■ YOUR GOAL:
No pictures go into the copy. Write out exactly the lines below from the one containing "- 💞️ I’m looking to collaborate on Python" through the one containing "### When will yCRV launch?".

■ RECORDS FOR THIS EXERCISE:
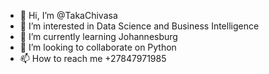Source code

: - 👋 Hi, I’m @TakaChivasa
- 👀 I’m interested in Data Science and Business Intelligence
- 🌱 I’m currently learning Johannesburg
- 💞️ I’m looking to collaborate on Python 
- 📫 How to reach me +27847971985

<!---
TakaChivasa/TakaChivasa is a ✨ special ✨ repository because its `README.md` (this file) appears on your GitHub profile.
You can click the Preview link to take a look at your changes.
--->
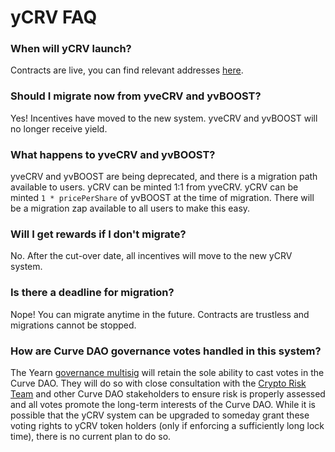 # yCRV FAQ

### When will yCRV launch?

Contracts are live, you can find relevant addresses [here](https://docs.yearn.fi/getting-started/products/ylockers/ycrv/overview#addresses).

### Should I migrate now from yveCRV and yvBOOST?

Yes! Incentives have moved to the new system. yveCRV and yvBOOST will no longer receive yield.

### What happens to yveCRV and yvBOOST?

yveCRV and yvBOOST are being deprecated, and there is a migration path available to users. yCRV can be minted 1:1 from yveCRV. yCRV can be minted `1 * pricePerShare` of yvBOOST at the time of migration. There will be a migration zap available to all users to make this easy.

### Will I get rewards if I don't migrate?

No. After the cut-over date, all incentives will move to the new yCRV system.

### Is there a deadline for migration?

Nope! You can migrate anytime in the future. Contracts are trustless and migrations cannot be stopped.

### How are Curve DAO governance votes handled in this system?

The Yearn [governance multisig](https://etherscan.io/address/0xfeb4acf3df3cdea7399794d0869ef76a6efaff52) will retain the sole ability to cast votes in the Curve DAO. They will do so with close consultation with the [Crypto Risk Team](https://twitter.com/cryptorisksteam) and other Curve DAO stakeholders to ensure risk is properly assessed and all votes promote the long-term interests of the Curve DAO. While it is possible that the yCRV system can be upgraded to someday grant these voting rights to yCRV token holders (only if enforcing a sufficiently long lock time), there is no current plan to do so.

■ ANSWER BOX:
- 💞️ I’m looking to collaborate on Python 
- 📫 How to reach me +27847971985

<!---
TakaChivasa/TakaChivasa is a ✨ special ✨ repository because its `README.md` (this file) appears on your GitHub profile.
You can click the Preview link to take a look at your changes.
--->
 # yCRV FAQ

### When will yCRV launch?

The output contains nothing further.